Is that all that there is?
A generation of women were told decades ago, “You can have it all” by feminist leaders.
They could have,
Career.
Children.
Independence.
Sexual liberation.
Happiness.
World travel and romance.
Brunch with bottomless mimosas and the meaning to life.
Gloria Steinem handed out empowerment advice like candy, and Ms. Magazine practically yelled from the rooftops:
“You don’t need a man, you need ambition!”
Six-figure jobs, one bedroom apartments with no natural light, a cat named Simone de Beauvoir, a tiny dog in a bag named Luna and a therapist on speed dial.
These daughters of ambition, traded their pumps for sneakers to climb the corporate ladder, dodging monogamy like it was gluten and turned “self-care” into a full-time job.
Prophetess, preaching the gospel from the altar of Ms, Sojourner, Sinister Wisdom, Heresies, and other men hating magazines dressed in liberation for their younger counterparts looking to brainwash the recruits.
Consistently bashing the patriarchy, saying they could do it better, not realizing the irony due to most of the modern conveniences they enjoy, even their maxi-pads were created by men. They also benefited from the education system which was created by the same people they loathe.
And yet, here they stand and protest, on streets they haven’t paved and bridges they didn’t build. They flush toilets they didn’t engineer, posting selfies and anti-men rhetoric from satellites launched by the very minds they now scorn.
But now, mid-40s, two houseplants dead and many relationships ghosted, they’re sitting in traffic on the way to their hot yoga class asking themselves…
“Is this all there is?”
Because somehow, “liberation” started to become the same as exhaustion.
She were promised freedom.
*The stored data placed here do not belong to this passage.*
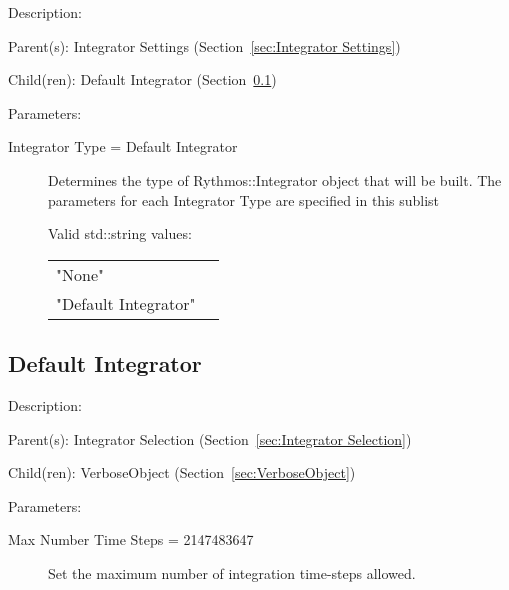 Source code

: \begin{list}{}
  {\setlength{\leftmargin}{1.0in}
   \setlength{\labelwidth}{0.75in}
   \setlength{\labelsep}{0.125in}}
  \item[Description:]
  \item[Parent(s):]
    Integrator Settings (Section~\ref{sec:Integrator Settings})
  \item[Child(ren):]
    Default Integrator (Section~\ref{sec:Default Integrator})
  \item[Parameters:]
    \begin{description}
      \item[Integrator Type = Default Integrator] 
Determines the type of Rythmos::Integrator object that will be built.
The parameters for each Integrator Type are specified in this sublist

  Valid std::string values:

      \begin{tabular}{lp{}}
      "None" & \\ 
      "Default Integrator" & \\ 
      \end{tabular}
\end{description}

\end{list}

\subsection{Default Integrator}
\label{sec:Default Integrator}

\begin{list}{}
  {\setlength{\leftmargin}{1.0in}
   \setlength{\labelwidth}{0.75in}
   \setlength{\labelsep}{0.125in}}
  \item[Description:]
  \item[Parent(s):]
    Integrator Selection (Section~\ref{sec:Integrator Selection})
  \item[Child(ren):]
    VerboseObject (Section~\ref{sec:VerboseObject})
  \item[Parameters:]
    \begin{description}
      \item[Max Number Time Steps = 2147483647] 
Set the maximum number of integration time-steps allowed.
\end{description}

\end{list}

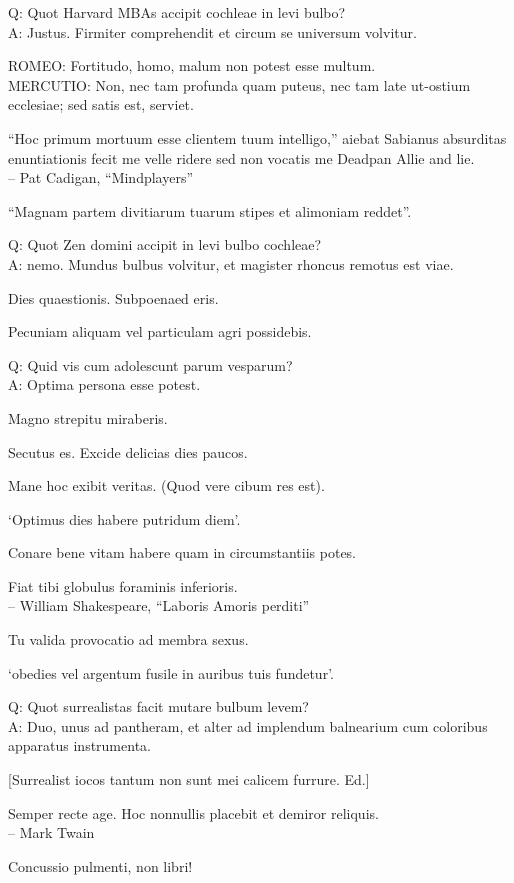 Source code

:\documentclass[titlepage,12pt]{memoir}
\begin{document}
Q: Quot Harvard MBAs accipit cochleae in levi bulbo?\\
A: Justus. Firmiter comprehendit et circum se universum volvitur.

ROMEO: Fortitudo, homo, malum non potest esse multum.\\
MERCUTIO: Non, nec tam profunda quam puteus, nec tam late
ut-ostium ecclesiae; sed satis est, serviet.

 “Hoc primum mortuum esse clientem tuum intelligo,” aiebat Sabianus
absurditas enuntiationis fecit me velle ridere sed non vocatis me
Deadpan Allie and lie.
\\-- Pat Cadigan, “Mindplayers”

“Magnam partem divitiarum tuarum stipes et alimoniam reddet”.

Q: Quot Zen domini accipit in levi bulbo cochleae?\\
A: nemo. Mundus bulbus volvitur, et magister rhoncus remotus est
viae.

Dies quaestionis. Subpoenaed eris.

 Pecuniam aliquam vel particulam agri possidebis.

Q: Quid vis cum adolescunt parum vesparum?\\
A: Optima persona esse potest.

Magno strepitu miraberis.

Secutus es. Excide delicias dies paucos.

Mane hoc exibit veritas. (Quod vere cibum res est).

‘Optimus dies habere putridum diem’.

Conare bene vitam habere quam in circumstantiis potes.

Fiat tibi globulus foraminis inferioris.
\\-- William Shakespeare, “Laboris Amoris perditi”

Tu valida provocatio ad membra sexus.

‘obedies vel argentum fusile in auribus tuis fundetur’.

Q: Quot surrealistas facit mutare bulbum levem?\\
A: Duo, unus ad pantheram, et alter ad implendum balnearium
cum coloribus apparatus instrumenta.

[Surrealist iocos tantum non sunt mei calicem furrure. Ed.]

Semper recte age. Hoc nonnullis placebit et demiror reliquis.
\\-- Mark Twain

Concussio pulmenti, non libri!
\end{document}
A freedom found in a romance novel.
What she got was the privilege of paying rent in the echo of her own footsteps and assembling IKEA furniture alone with a bottle of Chardonnay.
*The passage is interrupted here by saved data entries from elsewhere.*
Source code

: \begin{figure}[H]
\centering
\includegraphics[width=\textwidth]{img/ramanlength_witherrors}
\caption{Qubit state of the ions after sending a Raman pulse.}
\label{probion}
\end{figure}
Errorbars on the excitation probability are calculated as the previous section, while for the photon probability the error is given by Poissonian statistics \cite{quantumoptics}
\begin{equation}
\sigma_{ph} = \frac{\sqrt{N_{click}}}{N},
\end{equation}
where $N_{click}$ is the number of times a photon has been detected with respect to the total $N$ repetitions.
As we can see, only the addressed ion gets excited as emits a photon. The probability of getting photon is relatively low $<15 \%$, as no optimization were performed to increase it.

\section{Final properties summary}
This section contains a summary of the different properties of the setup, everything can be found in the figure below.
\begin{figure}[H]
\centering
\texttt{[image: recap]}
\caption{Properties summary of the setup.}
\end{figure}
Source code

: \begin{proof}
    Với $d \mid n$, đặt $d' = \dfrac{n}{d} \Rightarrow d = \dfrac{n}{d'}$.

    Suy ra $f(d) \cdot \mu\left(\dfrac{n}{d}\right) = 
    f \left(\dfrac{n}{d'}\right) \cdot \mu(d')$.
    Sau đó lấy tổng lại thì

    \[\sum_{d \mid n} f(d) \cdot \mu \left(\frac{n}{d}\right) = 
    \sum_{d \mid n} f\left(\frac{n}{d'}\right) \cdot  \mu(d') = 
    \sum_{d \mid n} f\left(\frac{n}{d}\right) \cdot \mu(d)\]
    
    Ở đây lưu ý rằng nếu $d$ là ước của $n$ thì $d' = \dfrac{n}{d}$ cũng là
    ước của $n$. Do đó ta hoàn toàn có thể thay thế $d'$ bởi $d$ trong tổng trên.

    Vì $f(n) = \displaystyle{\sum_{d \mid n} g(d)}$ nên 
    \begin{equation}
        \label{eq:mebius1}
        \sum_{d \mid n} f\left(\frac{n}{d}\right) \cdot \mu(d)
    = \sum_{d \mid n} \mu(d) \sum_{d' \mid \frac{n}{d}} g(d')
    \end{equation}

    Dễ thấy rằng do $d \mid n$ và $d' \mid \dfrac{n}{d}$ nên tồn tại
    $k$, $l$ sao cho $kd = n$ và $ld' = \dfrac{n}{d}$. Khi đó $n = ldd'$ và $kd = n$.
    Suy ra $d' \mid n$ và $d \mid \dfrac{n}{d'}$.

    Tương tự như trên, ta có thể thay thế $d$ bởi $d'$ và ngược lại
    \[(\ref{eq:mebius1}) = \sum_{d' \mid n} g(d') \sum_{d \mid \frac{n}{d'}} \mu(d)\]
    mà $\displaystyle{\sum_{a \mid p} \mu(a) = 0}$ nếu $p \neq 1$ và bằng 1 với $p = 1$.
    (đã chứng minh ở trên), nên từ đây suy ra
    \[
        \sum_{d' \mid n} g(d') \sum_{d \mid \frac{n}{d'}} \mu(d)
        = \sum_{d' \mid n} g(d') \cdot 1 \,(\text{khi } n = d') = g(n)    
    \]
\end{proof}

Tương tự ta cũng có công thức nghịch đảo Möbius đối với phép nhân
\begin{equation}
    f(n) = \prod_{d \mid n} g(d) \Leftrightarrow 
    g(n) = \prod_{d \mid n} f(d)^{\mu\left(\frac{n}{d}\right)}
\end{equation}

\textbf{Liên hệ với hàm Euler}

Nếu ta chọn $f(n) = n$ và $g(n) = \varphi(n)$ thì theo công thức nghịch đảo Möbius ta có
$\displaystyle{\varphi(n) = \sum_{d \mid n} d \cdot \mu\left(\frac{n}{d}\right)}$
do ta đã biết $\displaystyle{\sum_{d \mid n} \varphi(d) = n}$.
And having a panic attack in aisle 5 at Target…legs shaking, alone with her service animal.
Always ready for a fight, arguing about a dollar overcharge or an unspoken word, as she’s looking to release frustration of broken promises from empowerment slogans she said over and over while marching in lock step.
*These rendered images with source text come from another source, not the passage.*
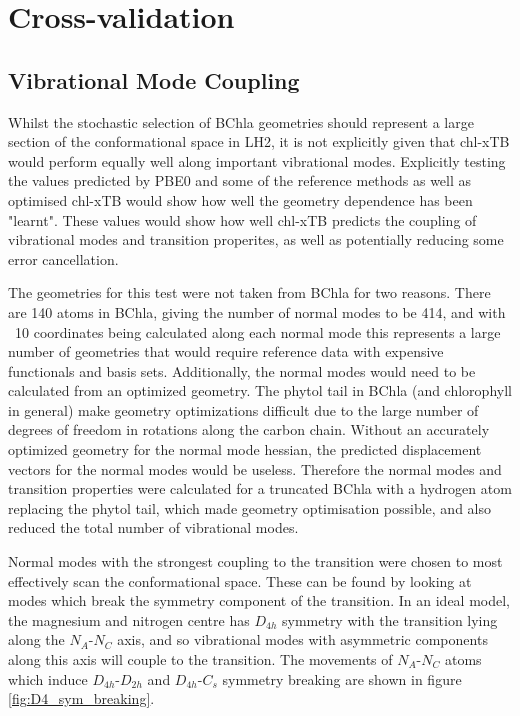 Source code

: \afterpartskip
\section{Cross-validation}
\label{sec:chl_benchmarking}

\subsection{Vibrational Mode Coupling}
\label{subsec:pot_energy_surfaces}

Whilst the stochastic selection of BChla geometries should represent a large section 
of the conformational space in LH2, it is not explicitly given that chl-xTB would
perform equally well along important vibrational modes. Explicitly testing the
values predicted by PBE0 and some of the reference methods as well as optimised
chl-xTB would show how well the geometry dependence has been "learnt". These values
would show how well chl-xTB predicts the coupling of vibrational modes and transition 
properites, as well as potentially reducing some error cancellation.

The geometries for this test were not taken from BChla for two reasons. There are
140 atoms in BChla, giving the number of normal modes to be 414, and with ~10 coordinates
being calculated along each normal mode this represents a large number of geometries
that would require reference data with expensive functionals and basis sets. Additionally,
the normal modes would need to be calculated from an optimized geometry. The phytol
tail in BChla (and chlorophyll in general) make geometry optimizations difficult
due to the large number of degrees of freedom in rotations along the carbon chain. 
Without an accurately optimized geometry for the normal mode hessian, the predicted 
displacement vectors for the normal modes would be useless. Therefore the normal
modes and transition properties were calculated for a truncated BChla with a hydrogen
atom replacing the phytol tail, which made geometry optimisation possible, and also
reduced the total number of vibrational modes.

Normal modes with the strongest coupling to the \Qy transition were chosen to most
effectively scan the conformational space. These can be found by looking at modes
which break the symmetry component of the \Qy transition. In an ideal model, the 
magnesium and nitrogen centre has $D_{4h}$ symmetry with the \Qy transition lying 
along the $N_A$-$N_C$ axis, and so vibrational modes with asymmetric components 
along this axis will couple to the transition. The movements of $N_A$-$N_C$ atoms 
which induce $D_{4h}$-$D_{2h}$ and $D_{4h}$-$C_{s}$ symmetry breaking are shown
in figure \ref{fig:D4_sym_breaking}.

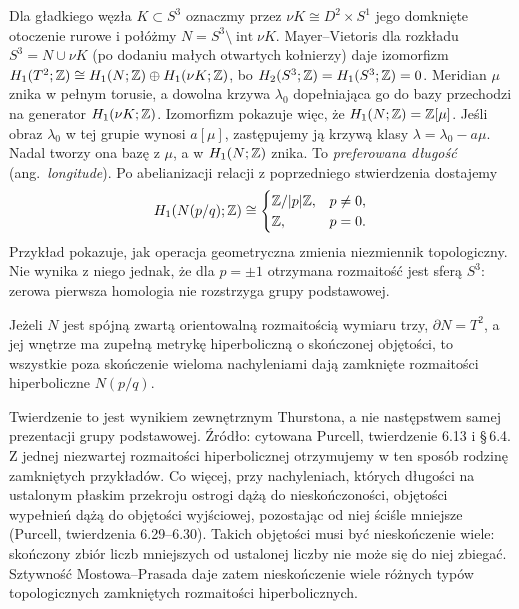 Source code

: \begin{przyklad}
\label{prz:thur-dop-dehn-h1}
Dla gładkiego węzła $K\subset S^3$ oznaczmy przez
$\nu K\cong D^2\times S^1$ jego domknięte otoczenie rurowe
i połóżmy $N=S^3\setminus\operatorname{int}\nu K$.
Mayer--Vietoris dla rozkładu $S^3=N\cup\nu K$
(po dodaniu małych otwartych kołnierzy) daje izomorfizm
$H_1(T^2;\mathbb{Z})\cong H_1(N;\mathbb{Z})\oplus H_1(\nu K;\mathbb{Z})$,
bo $H_2(S^3;\mathbb{Z})=H_1(S^3;\mathbb{Z})=0$.
Meridian $\mu$ znika w pełnym torusie, a dowolna krzywa
$\lambda_0$ dopełniająca go do bazy przechodzi na generator
$H_1(\nu K;\mathbb{Z})$. Izomorfizm pokazuje więc, że
$H_1(N;\mathbb{Z})=\mathbb{Z}[\mu]$. Jeśli obraz $\lambda_0$ w tej grupie
wynosi $a[\mu]$, zastępujemy ją krzywą klasy
$\lambda=\lambda_0-a\mu$. Nadal tworzy ona bazę z $\mu$,
a w $H_1(N;\mathbb{Z})$ znika. To \emph{preferowana długość}
(ang.\ \emph{longitude}). Po abelianizacji
relacji z poprzedniego stwierdzenia dostajemy
\[
 H_1(N(p/q);\mathbb{Z})\cong
 \begin{cases}\mathbb{Z}/|p|\mathbb{Z},&p\ne0,\\\mathbb{Z},&p=0.\end{cases}
\]
Przykład pokazuje, jak operacja geometryczna zmienia
niezmiennik topologiczny. Nie wynika z niego jednak,
że dla $p=\pm1$ otrzymana rozmaitość jest sferą $S^3$:
zerowa pierwsza homologia nie rozstrzyga grupy podstawowej.
\end{przyklad}

\begin{twierdzenie}
\label{thm:thur-dop-dehn-hyperbolic}
Jeżeli $N$ jest spójną zwartą orientowalną rozmaitością wymiaru trzy,
$\partial N=T^2$, a jej wnętrze ma zupełną metrykę
hiperboliczną o skończonej objętości, to wszystkie poza
skończenie wieloma nachyleniami dają zamknięte
rozmaitości hiperboliczne $N(p/q)$.
\end{twierdzenie}
Twierdzenie to jest wynikiem zewnętrznym Thurstona,
a nie następstwem samej prezentacji grupy podstawowej.
Źródło: cytowana Purcell, twierdzenie 6.13 i \S\,6.4.
Z jednej niezwartej rozmaitości hiperbolicznej otrzymujemy
w ten sposób rodzinę zamkniętych przykładów.
Co więcej, przy nachyleniach, których długości na ustalonym
płaskim przekroju ostrogi dążą do nieskończoności, objętości
wypełnień dążą do objętości wyjściowej, pozostając od niej
ściśle mniejsze (Purcell, twierdzenia 6.29--6.30).
Takich objętości musi być nieskończenie wiele: skończony zbiór
liczb mniejszych od ustalonej liczby nie może się do niej zbiegać.
Sztywność Mostowa--Prasada daje zatem nieskończenie wiele
różnych typów topologicznych zamkniętych rozmaitości hiperbolicznych.

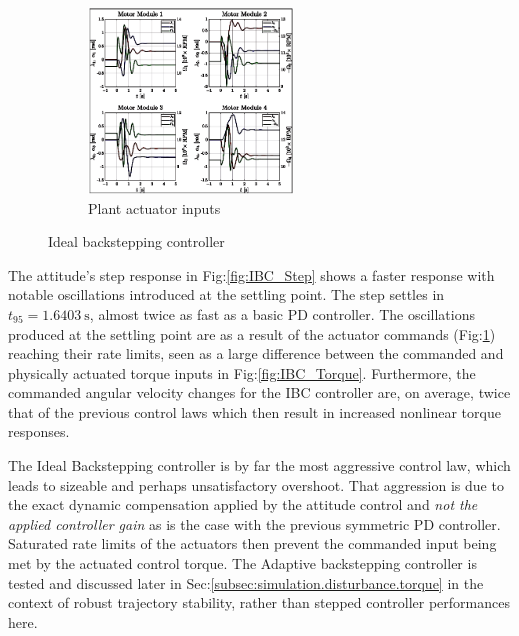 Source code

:\begin{figure}[htbp]
\begin{subfigure}{\textwidth}
\centering
\includegraphics[width=0.6\textwidth]{graphs/IBC_Input}
\vspace{-8pt}
\caption{Plant actuator inputs}
\label{fig:IBC_Input}
\end{subfigure}
\vspace{-8pt}
\caption{Ideal backstepping controller}
\label{fig:IBC_controller_result}
\vspace{-10pt}
\end{figure}
\par
The attitude's step response in Fig:\ref{fig:IBC_Step} shows a faster response with notable oscillations introduced at the settling point. The step settles in $t_{95}=1.6403~\text{s}$, almost twice as fast as a basic PD controller. The oscillations produced at the settling point are as a result of the actuator commands (Fig:\ref{fig:IBC_Input}) reaching their rate limits, seen as a large difference between the commanded and physically actuated torque inputs in Fig:\ref{fig:IBC_Torque}. Furthermore, the commanded angular velocity changes for the IBC controller are, on average, twice that of the previous control laws which then result in increased nonlinear torque responses.
\par
The Ideal Backstepping controller is by far the most aggressive control law, which leads to sizeable and perhaps unsatisfactory overshoot. That aggression is due to the exact dynamic compensation applied by the attitude control and \emph{not the applied controller gain} as is the case with the previous symmetric PD controller. Saturated rate limits of the actuators then prevent the commanded input being met by the actuated control torque. The Adaptive backstepping controller is tested and discussed later in Sec:\ref{subsec:simulation.disturbance.torque} in the context of robust trajectory stability, rather than stepped controller performances here.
Now, she knows how men have felt for decades.
Overworked.
Overstimulated.
Underappreciated.
And quietly wondering…
Is this all there is?
“Am I just… a resource?”
Congratulations, they now have his salary, but also…
his stress level,
his cholesterol,
his health issues,
his spousal payments,
and surprise, his dreaded existence.
She got everything she asked for as reality has set in.
And somehow…
She still feel like something’s missing.
Maybe fulfillment wasn’t hiding in a job title and it’s large salary.
Maybe it wasn’t in the yoga retreat in Sedona.
Maybe it wasn’t in the third Master’s degree or the yearly retreat to wine country.
Maybe it was in the things she rolled her eyes at and told to avoid by a feminist mentor.
Family.
Connection.
Faith.
Quiet.
Commitment,
But hey, don’t worry.
There’s a podcast to help.
A YouTube life coach who swears it gets better after the planet Saturn finally stops clashing with Mercury’s retrograde.
Just keep swiping on TikTok for answers you refuse to implement.
And in the end, it wasn’t feminism that failed.
It was the leap into the unknown, with certainty where there should have been humility, conviction before comprehension.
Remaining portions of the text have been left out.